EXERCISE: For this exercise, report every line of the material that includes "hypertarget".

━━━

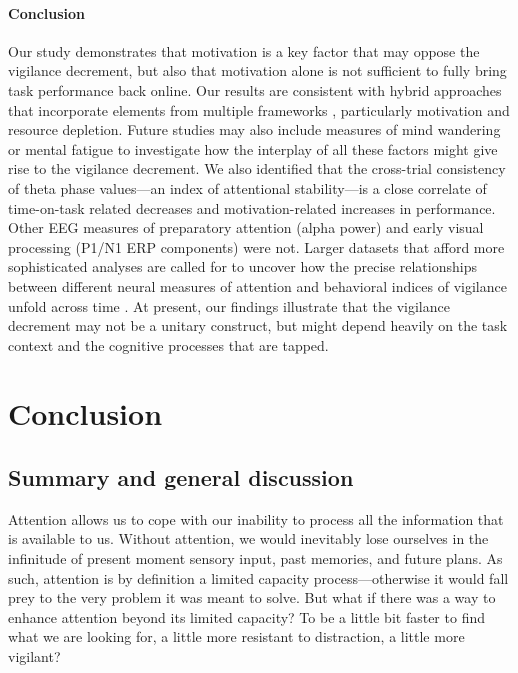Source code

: \documentclass[11pt,english,]{memoir}
\begin{document}
\hypertarget{conclusion}{%
\subsection{Conclusion}\label{conclusion}}

Our study demonstrates that motivation is a key factor that may oppose the vigilance decrement, but also that motivation alone is not sufficient to fully bring task performance back online. Our results are consistent with hybrid approaches that incorporate elements from multiple frameworks \autocites{Christie2015}{Thomson2015}, particularly motivation and resource depletion. Future studies may also include measures of mind wandering \autocite{Smallwood2006} or mental fatigue \autocite{Johnston2018} to investigate how the interplay of all these factors might give rise to the vigilance decrement. We also identified that the cross-trial consistency of theta phase values---an index of attentional stability---is a close correlate of time-on-task related decreases and motivation-related increases in performance. Other EEG measures of preparatory attention (alpha power) and early visual processing (P1/N1 ERP components) were not. Larger datasets that afford more sophisticated analyses are called for to uncover how the precise relationships between different neural measures of attention and behavioral indices of vigilance unfold across time \autocite{Wang2018}. At present, our findings illustrate that the vigilance decrement may not be a unitary construct, but might depend heavily on the task context and the cognitive processes that are tapped.

\hypertarget{part-conclusion}{%
\part{Conclusion}\label{part-conclusion}}

\hypertarget{summary-and-general-discussion}{%
\chapter{Summary and general discussion}\label{summary-and-general-discussion}}

Attention allows us to cope with our inability to process all the information that is available to us. Without attention, we would inevitably lose ourselves in the infinitude of present moment sensory input, past memories, and future plans. As such, attention is by definition a limited capacity process---otherwise it would fall prey to the very problem it was meant to solve. But what if there was a way to enhance attention beyond its limited capacity? To be a little bit faster to find what we are looking for, a little more resistant to distraction, a little more vigilant?
\end{document}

━━━

SOLUTION TO THIS TASK:
\hypertarget{conclusion}{%
\hypertarget{part-conclusion}{%
\hypertarget{summary-and-general-discussion}{%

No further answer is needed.